Déception : plein de gadgets,  » full  » électroniques, dira un jeune Peu crédibles outils ultra sophistiqués, de ce cambriolage gigantesque et réussi. On vous en jette plein les yeux, ça revole et on espère que le public n’aura pas le temps d’interroger tant de machinations brillantes. Film fraudeur au fond! On ne nos reprendra pas, c’est juré Regrets vifs de n’être pas allé voir  » Kandahar « , visions d’Afghanistan, hélas, tournées au Pakistan pour des raisons bien connues, c’était une salle voisine.
3-
Faut que je questionne mes enfants : avons vu du  » Sol et Gobelet  » antique sur ARTV. Plutôt niais, mal fait, cucul pas mal On tente de mythifier (!) ces bouffons d’antan. Vaine nostalgie à mon avis. Un Sol-Favreau toujours crachotant, feu-Luc Durand bien mécanique, une histoire abracadabrante. Bref, je veux savoir si c’est la vérité que ces bouffonneries infantiles télévisées sont des devenus d’impérissables souvenirs pour ceux qui ont 40 ans aujourd’hui. Si oui, pourquoi donc ?
4-
Ce soir, à l’Actor’s studio, ARTCV, 21 h., l’invité Tom Hanks. Nous regarderons encore. Susan Sarandon y fut, la semaine dernière, plutôt fascinante, non ? Et l’on s’habitue peu à peu à ce questionneur rempli de suffisance, il pose de bonnes questions, est bien documenté et fait voir des extraits des films de son invité pertinents.
5-
La boxe. Le film  » Ali  » se mérite pleins d’étoiles. Nul doute que cette biographie de Cassius Clay (son nom d’avant sa conversion à l’Islam) doit être bien menée Mais la boxe! Une bêtise grave. On sait bien, en 2001, l’importance de cette merveille humaine : la tête, le cerveau. Faut être sauvage, abruti, inconscient, arriéré mental profond, (de jeunes gueux exploités par des brutes ?) pour se cogner à coups de poing sur la tête. À la rigueur, je tolérerais un combat où l’on se casserait les bras, les jambes, le cou, les reins (alouette! ) tout quoi mais se frapper le cerveau ? Folie furieuse, imbécillité navrante! La boxe devrait être interdite L’ONU devrait déclarer  » hors la loi  » ces combats! On en voit aux Jeux Olympiques et c’est dire la connerie universelle qui continue!
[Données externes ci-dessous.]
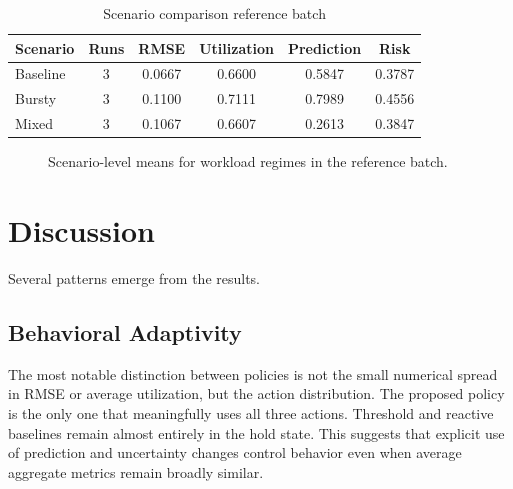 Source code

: \documentclass[conference]{IEEEtran}
\begin{document}
\begin{table}[!t]
\caption{Scenario comparison reference batch}
\label{tab:scenario-results}
\centering
\footnotesize
\begin{tabular}{lccccc}
\toprule
\textbf{Scenario} & \textbf{Runs} & \textbf{RMSE} & \textbf{Utilization} & \textbf{Prediction} & \textbf{Risk} \\
\midrule
Baseline & 3 & 0.0667 & 0.6600 & 0.5847 & 0.3787 \\
Bursty & 3 & 0.1100 & 0.7111 & 0.7989 & 0.4556 \\
Mixed & 3 & 0.1067 & 0.6607 & 0.2613 & 0.3847 \\
\bottomrule
\end{tabular}
\end{table}

\begin{figure}[!t]
\centering
{}
\caption{Scenario-level means for workload regimes in the reference batch.}
\label{fig:scenario-bars}
\end{figure}

\section{Discussion}
Several patterns emerge from the results.

\subsection{Behavioral Adaptivity}
The most notable distinction between policies is not the small numerical spread in RMSE or average utilization, but the action distribution. The proposed policy is the only one that meaningfully uses all three actions. Threshold and reactive baselines remain almost entirely in the hold state. This suggests that explicit use of prediction and uncertainty changes control behavior even when average aggregate metrics remain broadly similar.
\end{document}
Avec ces badauds-voyeurs (que nous sommes, tous) qui rêvent de voir la mort, pulsion morbide.
6-
Ce soir nous télévisionnerons : a) Raymond Devos en récital de drôleries surréalistes à L’Olympia de Paris en 1999 ‹il nous décevait, il y a quelques années, au Saint-Denis‹ mais Devos est si étonnant si souvent Canal D, 19h. Touchons du bois et espérons qu’il sera redevenu l’étonnant humoriste de ses commencements ce grand ami de notre Félix.
b)
Coup d’oeil au film-docu de Labrecque sur  » Anticosti « , à partir de celui de M. Menier, (Meunier ?)un chocolatier de France, millionnaire qui voulut installer un village autonome au milieu du fleuve jadis. Nous regrettons encore, Aile et moi, de n’y être pas allés quand l’on parcourait toute la Côte Nord, il y a deux étés. Paresse de touriste.
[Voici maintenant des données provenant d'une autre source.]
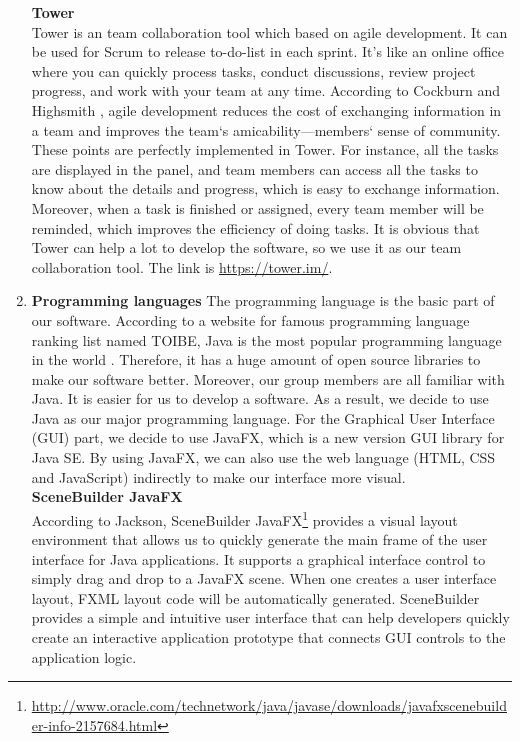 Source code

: \documentclass[paper=a4, fontsize=11pt,twoside]{scrartcl}		%
\begin{document}
\begin{enumerate}
    \textbf{Tower}\\
Tower is an team collaboration tool which based on agile development. It can be used for Scrum to release to-do-list in each sprint. It’s like an online office where you can quickly process tasks, conduct discussions, review project progress, and work with your team at any time. According to Cockburn and Highsmith \cite{cockburn2001agile}, agile development reduces the cost of exchanging information in a team and improves the team‘s amicability—members‘ sense of community. These points are perfectly implemented in Tower. For instance, all the tasks are displayed in the panel, and team members can access all the tasks to know about the details and progress, which is easy to exchange information. Moreover, when a task is finished or assigned, every team member will be reminded, which improves the efficiency of doing tasks. It is obvious that Tower can help a lot to develop the software, so we use it as our team collaboration tool. The link is \url{https://tower.im/}.




\item \textbf{Programming languages}
The programming language is the basic part of our software. According to a website for famous programming language ranking list named TOIBE, Java is the most popular programming language in the world \cite{TIOBE2016}. Therefore, it has a huge amount of open source libraries to make our software better. Moreover, our group members are all familiar with Java. It is easier for us to develop a software. As a result, we decide to use Java as our major programming language. For the Graphical User Interface (GUI) part, we decide to use JavaFX, which is a new version GUI library for Java SE. By using JavaFX, we can also use the web language (HTML, CSS and JavaScript) indirectly to make our interface more visual.\\

\textbf{SceneBuilder JavaFX}\\
    According to Jackson, SceneBuilder JavaFX\footnote{\url{http://www.oracle.com/technetwork/java/javase/downloads/javafxscenebuilder-info-2157684.html}} provides a visual layout environment that allows us to quickly generate the main frame of the user interface for Java applications\cite{jackson2014introduction}. It supports a graphical interface control to simply drag and drop to a JavaFX scene. When one creates a user interface layout, FXML layout code will be automatically generated. SceneBuilder provides a simple and intuitive user interface that can help developers quickly create an interactive application prototype that connects GUI controls to the application logic. 
    

\end{enumerate}
\end{document}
c) aussi, donc Tom Hanks chez ARTV. Nous aurions aimé revoir ce petit film simple, bien fait, ce  » Marius et Jeannette  » à Marseille, un film attachant, modeste, avec plein de coeur, c’est à T.-Q à 21h, ça aussi, mais on ne peut pas tout voir!
Bon, si on allait marcher un peu sous ce ciel gris ? Oui.